TASK BRIEF = Go through the records below and copy out every line holding "beecrowd".
Segment Start: DATA SECTION
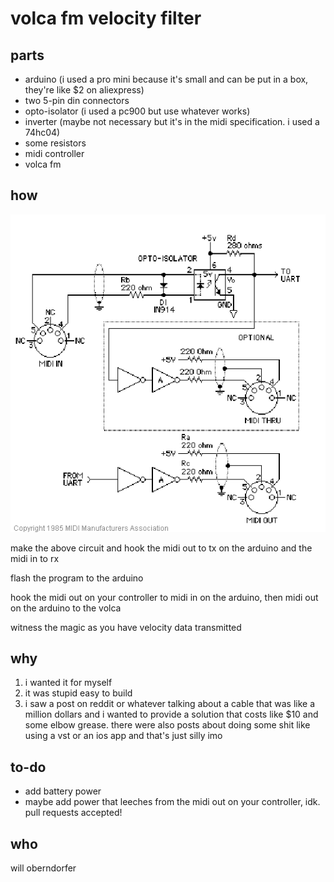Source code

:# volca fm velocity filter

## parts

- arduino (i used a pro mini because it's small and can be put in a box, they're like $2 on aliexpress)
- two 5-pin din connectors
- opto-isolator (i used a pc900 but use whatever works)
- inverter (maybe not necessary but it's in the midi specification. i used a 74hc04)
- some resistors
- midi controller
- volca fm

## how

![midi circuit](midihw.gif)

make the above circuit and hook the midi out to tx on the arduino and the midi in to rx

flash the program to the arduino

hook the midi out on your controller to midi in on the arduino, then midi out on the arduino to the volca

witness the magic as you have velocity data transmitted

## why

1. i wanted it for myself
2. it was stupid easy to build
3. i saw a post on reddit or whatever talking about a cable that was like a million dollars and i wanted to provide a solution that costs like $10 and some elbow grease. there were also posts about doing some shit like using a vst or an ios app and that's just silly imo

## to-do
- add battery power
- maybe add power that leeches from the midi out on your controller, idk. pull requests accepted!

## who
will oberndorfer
Segment End: DATA SECTION
Segment Start: DATA SECTION
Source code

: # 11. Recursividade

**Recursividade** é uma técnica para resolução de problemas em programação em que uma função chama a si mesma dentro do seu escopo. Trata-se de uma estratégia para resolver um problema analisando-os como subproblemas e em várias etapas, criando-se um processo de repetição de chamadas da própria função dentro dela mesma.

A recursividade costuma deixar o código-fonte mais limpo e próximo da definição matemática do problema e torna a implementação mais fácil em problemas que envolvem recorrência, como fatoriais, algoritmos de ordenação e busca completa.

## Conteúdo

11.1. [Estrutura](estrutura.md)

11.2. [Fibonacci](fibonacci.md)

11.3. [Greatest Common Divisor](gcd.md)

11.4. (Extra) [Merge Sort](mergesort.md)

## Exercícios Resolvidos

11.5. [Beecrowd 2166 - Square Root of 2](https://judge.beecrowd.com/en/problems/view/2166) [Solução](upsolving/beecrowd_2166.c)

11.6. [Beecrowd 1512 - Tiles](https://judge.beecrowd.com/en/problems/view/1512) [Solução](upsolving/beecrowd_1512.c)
Segment End: DATA SECTION
EXERCISE OUTPUT =
11.5. [Beecrowd 2166 - Square Root of 2](https://judge.beecrowd.com/en/problems/view/2166) [Solução](upsolving/beecrowd_2166.c)
11.6. [Beecrowd 1512 - Tiles](https://judge.beecrowd.com/en/problems/view/1512) [Solução](upsolving/beecrowd_1512.c)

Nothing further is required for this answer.